Capítulo 1
Aviso: Esta parte no es el primer capítulo en si. Es como un adelanto de lo que va a pasar a la mitad de la historia. "Cronológicamente" la historia comienza en el siguiente capítulo.
Ciudad de México.
Narra Olivia.
Realmente había sido un día muy largo y lo peor de todos es que aún no termina. Fotos por aquí, entrevista por allá, que cambió de ropa, que prueba de luces, me cansa el tan solo recordar que mañana será igual.
Estaba a punto de tocar el botón del ascensor cuando mi guardaespaldas llegó y me detuvo.
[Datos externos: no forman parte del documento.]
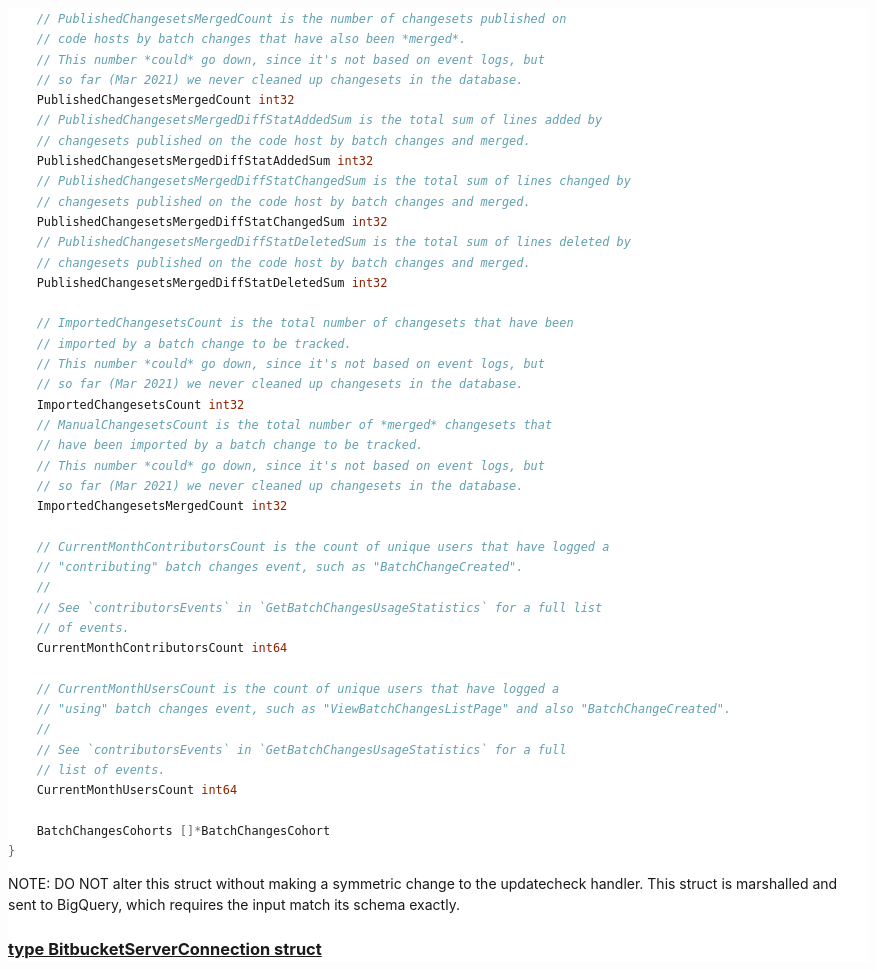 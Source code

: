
 ```Go
	// PublishedChangesetsMergedCount is the number of changesets published on
	// code hosts by batch changes that have also been *merged*.
	// This number *could* go down, since it's not based on event logs, but
	// so far (Mar 2021) we never cleaned up changesets in the database.
	PublishedChangesetsMergedCount int32
	// PublishedChangesetsMergedDiffStatAddedSum is the total sum of lines added by
	// changesets published on the code host by batch changes and merged.
	PublishedChangesetsMergedDiffStatAddedSum int32
	// PublishedChangesetsMergedDiffStatChangedSum is the total sum of lines changed by
	// changesets published on the code host by batch changes and merged.
	PublishedChangesetsMergedDiffStatChangedSum int32
	// PublishedChangesetsMergedDiffStatDeletedSum is the total sum of lines deleted by
	// changesets published on the code host by batch changes and merged.
	PublishedChangesetsMergedDiffStatDeletedSum int32

	// ImportedChangesetsCount is the total number of changesets that have been
	// imported by a batch change to be tracked.
	// This number *could* go down, since it's not based on event logs, but
	// so far (Mar 2021) we never cleaned up changesets in the database.
	ImportedChangesetsCount int32
	// ManualChangesetsCount is the total number of *merged* changesets that
	// have been imported by a batch change to be tracked.
	// This number *could* go down, since it's not based on event logs, but
	// so far (Mar 2021) we never cleaned up changesets in the database.
	ImportedChangesetsMergedCount int32

	// CurrentMonthContributorsCount is the count of unique users that have logged a
	// "contributing" batch changes event, such as "BatchChangeCreated".
	//
	// See `contributorsEvents` in `GetBatchChangesUsageStatistics` for a full list
	// of events.
	CurrentMonthContributorsCount int64

	// CurrentMonthUsersCount is the count of unique users that have logged a
	// "using" batch changes event, such as "ViewBatchChangesListPage" and also "BatchChangeCreated".
	//
	// See `contributorsEvents` in `GetBatchChangesUsageStatistics` for a full
	// list of events.
	CurrentMonthUsersCount int64

	BatchChangesCohorts []*BatchChangesCohort
}
```

NOTE: DO NOT alter this struct without making a symmetric change to the updatecheck handler. This struct is marshalled and sent to BigQuery, which requires the input match its schema exactly. 

### <a id="BitbucketServerConnection" href="#BitbucketServerConnection">type BitbucketServerConnection struct</a>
—Tengo que acompañarte esta tarde —dijo la mujer de pelo negro y ojos verdes. Algo me pareció raro en su traje, pues esté siempre estaba impecable pero su corbata estaba mal puesta y su camisa mal abrochada.
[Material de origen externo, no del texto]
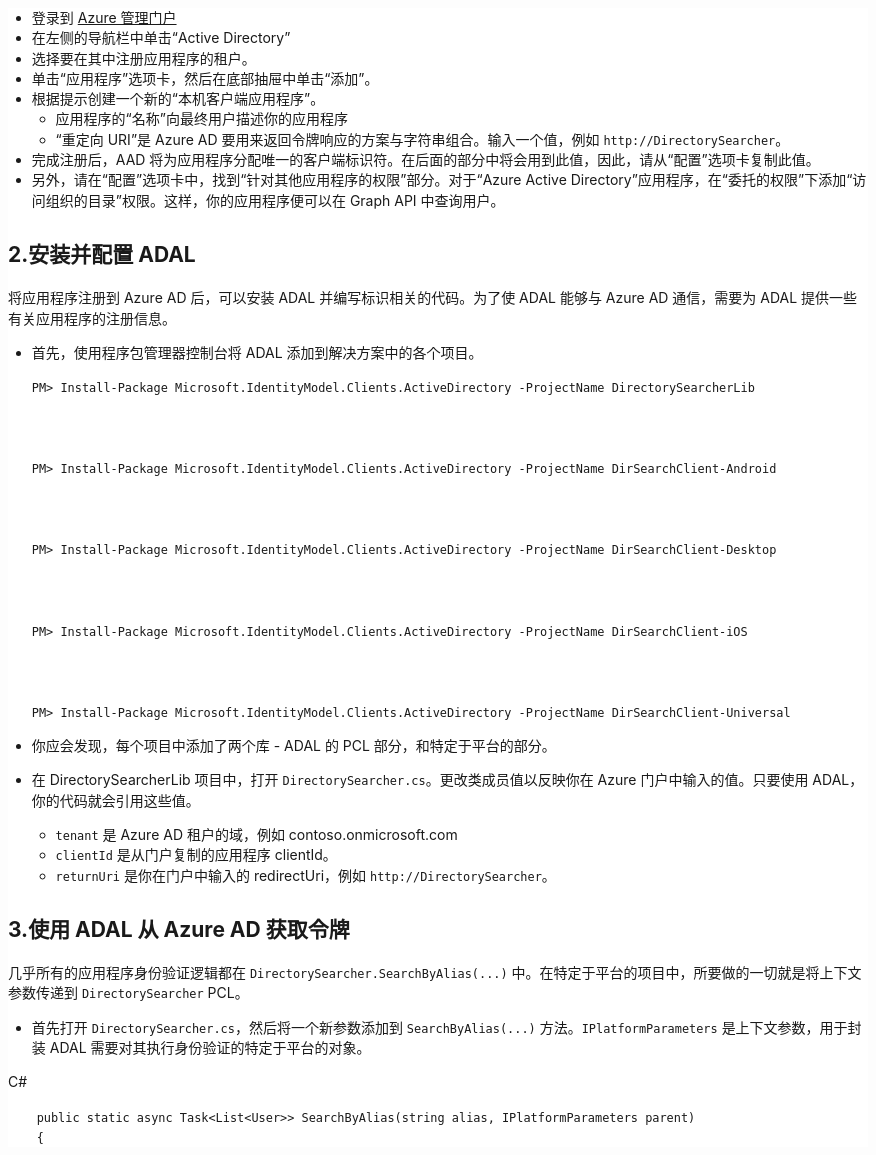 -	登录到 [Azure 管理门户](https://manage.windowsazure.cn)
-	在左侧的导航栏中单击“Active Directory”
-	选择要在其中注册应用程序的租户。
-	单击“应用程序”选项卡，然后在底部抽屉中单击“添加”。
-	根据提示创建一个新的“本机客户端应用程序”。
    -	应用程序的“名称”向最终用户描述你的应用程序
    -	“重定向 URI”是 Azure AD 要用来返回令牌响应的方案与字符串组合。输入一个值，例如 `http://DirectorySearcher`。
-	完成注册后，AAD 将为应用程序分配唯一的客户端标识符。在后面的部分中将会用到此值，因此，请从“配置”选项卡复制此值。
- 另外，请在“配置”选项卡中，找到“针对其他应用程序的权限”部分。对于“Azure Active Directory”应用程序，在“委托的权限”下添加“访问组织的目录”权限。这样，你的应用程序便可以在 Graph API 中查询用户。

## 2.安装并配置 ADAL
将应用程序注册到 Azure AD 后，可以安装 ADAL 并编写标识相关的代码。为了使 ADAL 能够与 Azure AD 通信，需要为 ADAL 提供一些有关应用程序的注册信息。
-	首先，使用程序包管理器控制台将 ADAL 添加到解决方案中的各个项目。

		
		PM> Install-Package Microsoft.IdentityModel.Clients.ActiveDirectory -ProjectName DirectorySearcherLib
		
		
		
		PM> Install-Package Microsoft.IdentityModel.Clients.ActiveDirectory -ProjectName DirSearchClient-Android
		
		
		
		PM> Install-Package Microsoft.IdentityModel.Clients.ActiveDirectory -ProjectName DirSearchClient-Desktop
		
		
		
		PM> Install-Package Microsoft.IdentityModel.Clients.ActiveDirectory -ProjectName DirSearchClient-iOS
		
		
		
		PM> Install-Package Microsoft.IdentityModel.Clients.ActiveDirectory -ProjectName DirSearchClient-Universal


- 你应会发现，每个项目中添加了两个库 - ADAL 的 PCL 部分，和特定于平台的部分。

-	在 DirectorySearcherLib 项目中，打开 `DirectorySearcher.cs`。更改类成员值以反映你在 Azure 门户中输入的值。只要使用 ADAL，你的代码就会引用这些值。
    -	`tenant` 是 Azure AD 租户的域，例如 contoso.onmicrosoft.com
    -	`clientId` 是从门户复制的应用程序 clientId。
    - `returnUri` 是你在门户中输入的 redirectUri，例如 `http://DirectorySearcher`。

## 3.使用 ADAL 从 Azure AD 获取令牌
几乎所有的应用程序身份验证逻辑都在 `DirectorySearcher.SearchByAlias(...)` 中。在特定于平台的项目中，所要做的一切就是将上下文参数传递到 `DirectorySearcher` PCL。

- 首先打开 `DirectorySearcher.cs`，然后将一个新参数添加到 `SearchByAlias(...)` 方法。`IPlatformParameters` 是上下文参数，用于封装 ADAL 需要对其执行身份验证的特定于平台的对象。

C#
		
		public static async Task<List<User>> SearchByAlias(string alias, IPlatformParameters parent)
		{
Ella presionó el botón y el ascensor se cerró.
Aún estaba un poco molesta con ella por las cosas que me dijo la noche anterior, pero no pude evitar… —Tu corbata está... —no complete la frase y simplemente me aproxime a ella. Tome su corbata y la ajuste.
—Siento haberte hecho llorar —dijo con la cabeza baja.
La tomé ligeramente del mento y eleve su cara para mirarla directamente a los ojos —¿Quien te dijo que lloré? —pregunté curiosa.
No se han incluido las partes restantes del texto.